• **Stored data**:
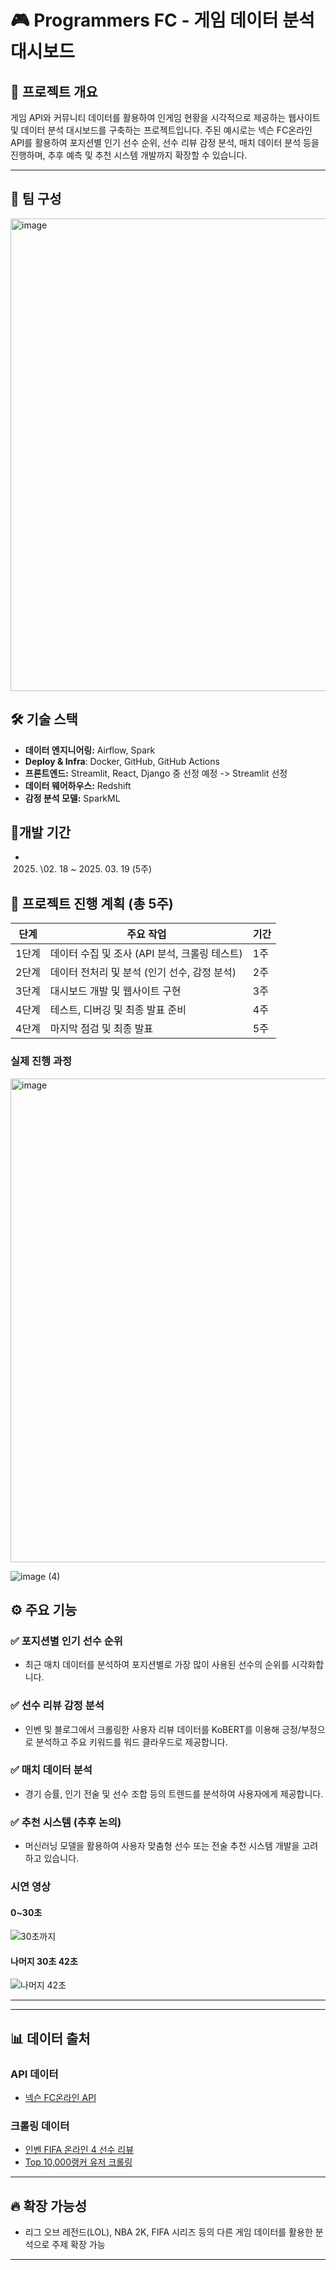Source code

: # 🎮 Programmers FC - 게임 데이터 분석 대시보드

## 📌 프로젝트 개요

게임 API와 커뮤니티 데이터를 활용하여 인게임 현황을 시각적으로 제공하는 웹사이트 및 데이터 분석 대시보드를 구축하는 프로젝트입니다. 주된 예시로는 넥슨 FC온라인 API를 활용하여 포지션별 인기 선수 순위, 선수 리뷰 감정 분석, 매치 데이터 분석 등을 진행하며, 추후 예측 및 추천 시스템 개발까지 확장할 수 있습니다.

---
## 👥 팀 구성
<img width="756" alt="image" src="https://github.com/user-attachments/assets/968cf58b-424b-424d-adf6-acf8119310ca" />

## 🛠 기술 스택
- **데이터 엔지니어링:** Airflow, Spark
- **Deploy & Infra**: Docker, GitHub, GitHub Actions
- **프론트엔드:** Streamlit, React, Django 중 선정 예정 -> Streamlit 선정
- **데이터 웨어하우스:** Redshift
- **감정 분석 모델:** SparkML

## 📆개발 기간
- 2025. \02. 18 ~ 2025. 03. 19 (5주)
       
## 🚩 프로젝트 진행 계획 (총 5주)
| 단계 | 주요 작업 | 기간 |
|------|-----------|-------|
| 1단계 | 데이터 수집 및 조사 (API 분석, 크롤링 테스트) | 1주 |
| 2단계 | 데이터 전처리 및 분석 (인기 선수, 감정 분석) | 2주 |
| 3단계 | 대시보드 개발 및 웹사이트 구현 | 3주 |
| 4단계 | 테스트, 디버깅 및 최종 발표 준비 | 4주 |
| 4단계 | 마지막 점검 및 최종 발표 | 5주 |
### 실제 진행 과정

<img width="774" alt="image" src="https://github.com/user-attachments/assets/3c2add23-0163-496d-a425-ad5b243cada2" />

![image (4)](https://github.com/user-attachments/assets/2be3eecf-bb28-45c4-92e9-0abadf8dbc86)

## ⚙️ 주요 기능

### ✅ 포지션별 인기 선수 순위
- 최근 매치 데이터를 분석하여 포지션별로 가장 많이 사용된 선수의 순위를 시각화합니다.

### ✅ 선수 리뷰 감정 분석
- 인벤 및 블로그에서 크롤링한 사용자 리뷰 데이터를 KoBERT를 이용해 긍정/부정으로 분석하고 주요 키워드를 워드 클라우드로 제공합니다.

### ✅ 매치 데이터 분석
- 경기 승률, 인기 전술 및 선수 조합 등의 트렌드를 분석하여 사용자에게 제공합니다.

### ✅ 추천 시스템 (추후 논의)
- 머신러닝 모델을 활용하여 사용자 맞춤형 선수 또는 전술 추천 시스템 개발을 고려하고 있습니다.

### 시연 영상
#### 0~30초
![30초까지](https://github.com/user-attachments/assets/9d24657f-34d9-4360-a8b2-71d0114208fc)


#### 나머지 30초 42초
![나머지 42초](https://github.com/user-attachments/assets/359726d6-b3a8-46aa-abf3-f3f9786a68dd)

---



---

## 📊 데이터 출처

### API 데이터
- [넥슨 FC온라인 API](https://openapi.nexon.com/ko/game/fconline/?id=2)

### 크롤링 데이터
- [인벤 FIFA 온라인 4 선수 리뷰](https://fifaonline4.inven.co.kr/dataninfo/player/?code=216001088)
- [Top 10,000랭커 유저 크롤링](https://fconline.nexon.com/datacenter/rank)

---


## 🔥 확장 가능성
- 리그 오브 레전드(LOL), NBA 2K, FIFA 시리즈 등의 다른 게임 데이터를 활용한 분석으로 주제 확장 가능

---



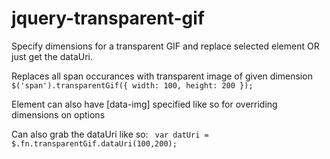 jquery-transparent-gif
======================

Specify dimensions for a transparent GIF and replace selected element OR just get the dataUri.

Replaces all span occurances with transparent image of given dimension
<code>
  $('span').transparentGif({ width: 100, height: 200 });
</code>

Element can also have [data-img] specified like so for overriding dimensions on options
<code>
  <span data-img="100,200" />
</code>

Can also grab the dataUri like so:
<code>
  var datUri = $.fn.transparentGif.dataUri(100,200);
</code>
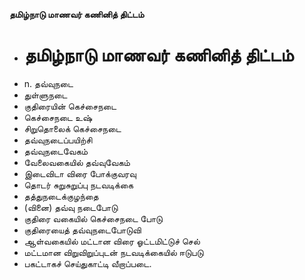 **தமிழ்நாடு மாணவர் கணினித் திட்டம்**
- # தமிழ்நாடு மாணவர் கணினித் திட்டம்
- n. தவ்வுநடை
- துள்ளுநடை
- குதிரையின் கெச்சைநடை
- கெச்சைநடை உஷ்
- சிறுதொலைக் கெச்சைநடை
- தவ்வுநடைப்பயிற்சி
- தவ்வுநடைவேகம்
- வேலைவகையில் தவ்வுவேகம்
- இடைவிடா விரை போக்குவரவு
- தொடர் சுறுசுறுப்பு நடவடிக்கை
- தத்துநடைக்குழந்தை
- (வினை) தவ்வு நடைபோடு
- குதிரை வகையில் கெச்சைநடை போடு
- குதிரையைத் தவ்வுநடைபோடுவி
- ஆள்வகையில் மட்டான விரை ஓட்டமிட்டுச் செல்
- மட்டமான விறுவிறுப்புடன் நடவடிக்கையில் ஈடுபடு
- பகட்டாகச் செய்துகாட்டி வீறாப்படை.

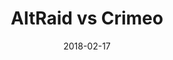 ---
layout: pdf
title: AltRaid vs Crimeo
date: 2018-02-17
tags: [Southshire]
file: case.pdf
hidden: true
---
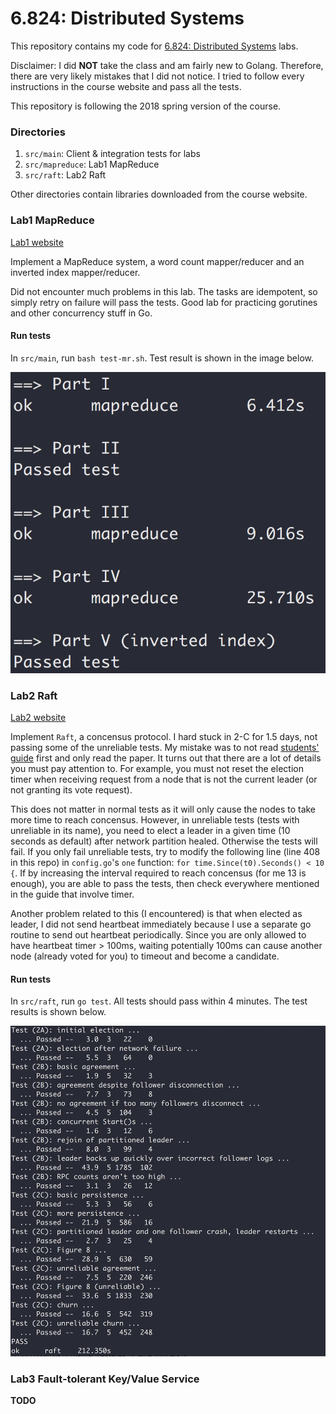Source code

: 6.824: Distributed Systems
====================

This repository contains my code for [6.824: Distributed Systems](https://pdos.csail.mit.edu/6.824/index.html) labs.

Disclaimer: I did **NOT** take the class and am fairly new to Golang. Therefore, there are very likely mistakes that I did not notice. I tried to follow every instructions in the course website and pass all the tests.

This repository is following the 2018 spring version of the course.

### Directories

1. `src/main`: Client & integration tests for labs
2. `src/mapreduce`: Lab1 MapReduce
3. `src/raft`: Lab2 Raft

Other directories contain libraries downloaded from the course website.

### Lab1 MapReduce

[Lab1 website](https://pdos.csail.mit.edu/6.824/labs/lab-1.html)

Implement a MapReduce system, a word count mapper/reducer and an inverted index mapper/reducer.

Did not encounter much problems in this lab. The tasks are idempotent, so simply retry on failure will pass the tests. Good lab for practicing gorutines and other concurrency stuff in Go.

#### Run tests

In `src/main`, run `bash test-mr.sh`. Test result is shown in the image below.

![MapReduceResult](https://raw.githubusercontent.com/sevenlol/6.824/master/results/mapreduce.png)

### Lab2 Raft

[Lab2 website](https://pdos.csail.mit.edu/6.824/labs/lab-raft.html)

Implement `Raft`, a concensus protocol. I hard stuck in 2-C for 1.5 days, not passing some of the unreliable tests. My mistake was to not read [students' guide](https://thesquareplanet.com/blog/students-guide-to-raft/) first and only read the paper. It turns out that there are a lot of details you must pay attention to. For example, you must not reset the election timer when receiving request from a node that is not the current leader (or not granting its vote request).

This does not matter in normal tests as it will only cause the nodes to take more time to reach concensus. However, in unreliable tests (tests with unreliable in its name), you need to elect a leader in a given time (10 seconds as default) after network partition healed. Otherwise the tests will fail. If you only fail unreliable tests, try to modify the following line (line 408 in this repo) in `config.go`'s `one` function: `for time.Since(t0).Seconds() < 10 {`. If by increasing the interval required to reach concensus (for me 13 is enough), you are able to pass the tests, then check everywhere mentioned in the guide that involve timer.

Another problem related to this (I encountered) is that when elected as leader, I did not send heartbeat immediately because I use a separate go routine to send out heartbeat periodically. Since you are only allowed to have heartbeat timer > 100ms, waiting potentially 100ms can cause another node (already voted for you) to timeout and become a candidate.

#### Run tests

In `src/raft`, run `go test`. All tests should pass within 4 minutes. The test results is shown below.

![RaftResult](https://raw.githubusercontent.com/sevenlol/6.824/master/results/raft_v1.png)

### Lab3 Fault-tolerant Key/Value Service

**TODO**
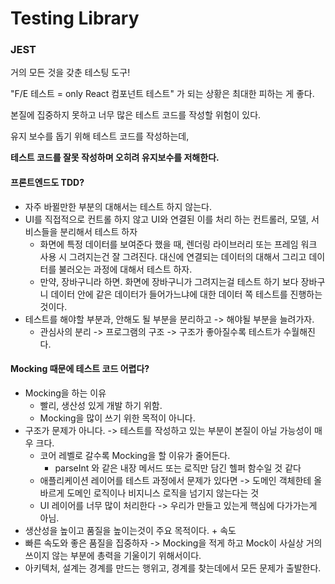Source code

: # Testing Library

### JEST

거의 모든 것을 갖춘 테스팅 도구!



"F/E 테스트 = only React 컴포넌트 테스트" 가 되는 상황은 최대한 피하는 게 좋다.

본질에 집중하지 못하고 너무 많은 테스트 코드를 작성할 위험이 있다.

유지 보수를 돕기 위해 테스트 코드를 작성하는데,&#x20;

**테스트 코드를 잘못 작성하며 오히려 유지보수를 저해한다.**

#### **프론트엔드도 TDD?**

* 자주 바뀔만한 부분의 대해서는 테스트 하지 않는다.
* UI를 직접적으로 컨트롤 하지 않고 UI와 연결된 이를 처리 하는 컨트롤러, 모델, 서비스들을 분리해서 테스트 하자
  * 화면에 특정 데이터를 보여준다 했을 때, 렌더링 라이브러리 또는 프레임 워크 사용 시 그려지는건 잘 그려진다. 대신에 연결되는 데이터의 대해서 그리고 데이터를 불러오는 과정에 대해서 테스트 하자.
  * 만약, 장바구니라 하면. 화면에 장바구니가 그려지는걸 테스트 하기 보다 장바구니 데이터 안에 같은 데이터가 들어가느냐에 대한 데이터 쪽 테스트를 진행하는 것이다.
* 테스트를 해야할 부분과, 안해도 될 부분을 분리하고 -> 해야될 부분을 늘려가자.
  * 관심사의 분리 -> 프로그램의 구조 -> 구조가 좋아질수록 테스트가 수월해진다.

#### Mocking 때문에 테스트 코드 어렵다?

* Mocking을 하는 이유
  * 빨리, 생산성 있게 개발 하기 위함.
  * Mocking을 많이 쓰기 위한 목적이 아니다.
* 구조가 문제가 아니다. -> 테스트를 작성하고 있는 부분이 본질이 아닐 가능성이 매우 크다.
  * 코어 레벨로 갈수록 Mocking을 할 이유가 줄어든다.
    * parseInt 와 같은 내장 메서드 또는 로직만 담긴 헬퍼 함수일 것 같다
  * 애플리케이션 레이어를 테스트 과정에서 문제가 있다면 -> 도메인 객체한테 올바르게 도메인 로직이나 비지니스 로직을 넘기지 않는다는 것
  * UI 레이어를 너무 많이 처리한다 -> 우리가 만들고 있는게 핵심에 다가가는게 아님.
* 생산성을 높이고 품질을 높이는것이 주요 목적이다. + 속도
* 빠른 속도와 좋은 품질을 집중하자 -> Mocking을 적게 하고 Mock이 사실상 거의 쓰이지 않는 부분에 총력을 기울이기 위해서이다.
* 아키텍처, 설계는 경계를 만드는 행위고, 경계를 찾는데에서 모든 문제가 출발한다.
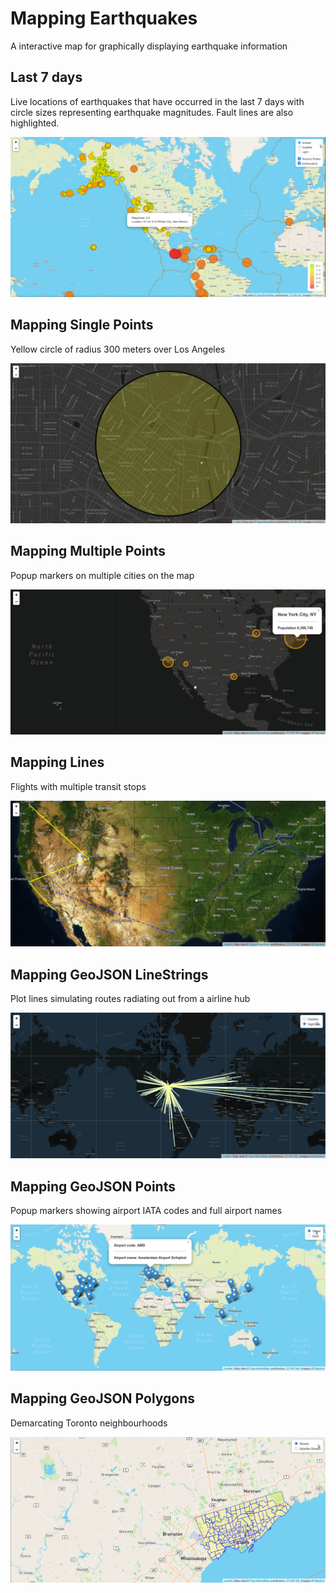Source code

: # Mapping Earthquakes

A interactive map for graphically displaying earthquake information 

## Last 7 days

Live locations of earthquakes that have occurred in the last 7 days with circle sizes representing earthquake magnitudes. Fault lines are also highlighted.

![](img/Earthquakes_past7days.png)

## Mapping Single Points

Yellow circle of radius 300 meters over Los Angeles

![](img/Mapping_Single_Points.png)

## Mapping Multiple Points

Popup markers on multiple cities on the map

![](img/Mapping_Multiple_Points.png)

## Mapping Lines

Flights with multiple transit stops

![](img/Mapping_Lines.png)

## Mapping GeoJSON LineStrings

Plot lines simulating routes radiating out from a airline hub

![](img/Mapping_GeoJSON_LineStrings.png)

## Mapping GeoJSON Points

Popup markers showing airport IATA codes and full airport names

![](img/Mapping_GeoJSON_Points.png)

## Mapping GeoJSON Polygons

Demarcating Toronto neighbourhoods 

![](img/Mapping_GeoJSON_Polygons.png)

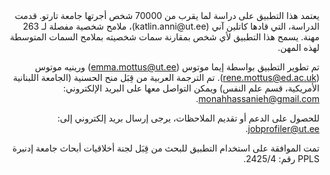 <div dir="rtl" align="right">
يعتمد هذا التطبيق على دراسة لما يقرب من 70000 شخص أجرتها جامعة تارتو. قدمت الدراسة، التي قادها كاتلين آني (katlin.anni@ut.ee)، ملامح شخصية مفصلة لـ 263 مهنة. يسمح هذا التطبيق لأي شخص بمقارنة سمات شخصيته بملامح السمات المتوسطة لهذه المهن.

تم تطوير التطبيق بواسطة إيما موتوس (emma.mottus@ut.ee) ورينيه موتوس (rene.mottus@ed.ac.uk). تم الترجمة العربية من قِبَل منح الحسنية (الجامعة اللبنانية الأمريكية، قسم علم النفس) ويمكن التواصل معها على البريد الإلكتروني: monahhassanieh@gmail.com.

للحصول على الدعم أو تقديم الملاحظات، يرجى إرسال بريد إلكتروني إلى: jobprofiler@ut.ee.

تمت الموافقة على استخدام التطبيق للبحث من قِبَل لجنة أخلاقيات أبحاث جامعة إدنبرة PPLS رقم: 2425/4.
</div>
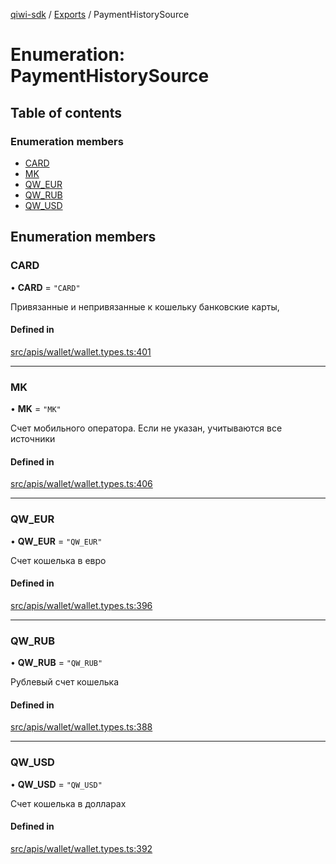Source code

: [qiwi-sdk](../README.md) / [Exports](../modules.md) / PaymentHistorySource

# Enumeration: PaymentHistorySource

## Table of contents

### Enumeration members

- [CARD](PaymentHistorySource.md#card)
- [MK](PaymentHistorySource.md#mk)
- [QW\_EUR](PaymentHistorySource.md#qw_eur)
- [QW\_RUB](PaymentHistorySource.md#qw_rub)
- [QW\_USD](PaymentHistorySource.md#qw_usd)

## Enumeration members

### CARD

• **CARD** = `"CARD"`

Привязанные и непривязанные к кошельку банковские
карты,

#### Defined in

[src/apis/wallet/wallet.types.ts:401](https://github.com/AlexXanderGrib/node-qiwi-sdk/blob/4f2e487/src/apis/wallet/wallet.types.ts#L401)

___

### MK

• **MK** = `"MK"`

Счет мобильного оператора. Если не указан, учитываются
все источники

#### Defined in

[src/apis/wallet/wallet.types.ts:406](https://github.com/AlexXanderGrib/node-qiwi-sdk/blob/4f2e487/src/apis/wallet/wallet.types.ts#L406)

___

### QW\_EUR

• **QW\_EUR** = `"QW_EUR"`

Счет кошелька в евро

#### Defined in

[src/apis/wallet/wallet.types.ts:396](https://github.com/AlexXanderGrib/node-qiwi-sdk/blob/4f2e487/src/apis/wallet/wallet.types.ts#L396)

___

### QW\_RUB

• **QW\_RUB** = `"QW_RUB"`

Рублевый счет кошелька

#### Defined in

[src/apis/wallet/wallet.types.ts:388](https://github.com/AlexXanderGrib/node-qiwi-sdk/blob/4f2e487/src/apis/wallet/wallet.types.ts#L388)

___

### QW\_USD

• **QW\_USD** = `"QW_USD"`

Счет кошелька в долларах

#### Defined in

[src/apis/wallet/wallet.types.ts:392](https://github.com/AlexXanderGrib/node-qiwi-sdk/blob/4f2e487/src/apis/wallet/wallet.types.ts#L392)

• **WHAT THIS TASK INVOLVES**: Where a line in the entries holds the word "레이어를", copy that line.

• **OUTPUT BELOW**:
  * 애플리케이션 레이어를 테스트 과정에서 문제가 있다면 -> 도메인 객체한테 올바르게 도메인 로직이나 비지니스 로직을 넘기지 않는다는 것
  * UI 레이어를 너무 많이 처리한다 -> 우리가 만들고 있는게 핵심에 다가가는게 아님.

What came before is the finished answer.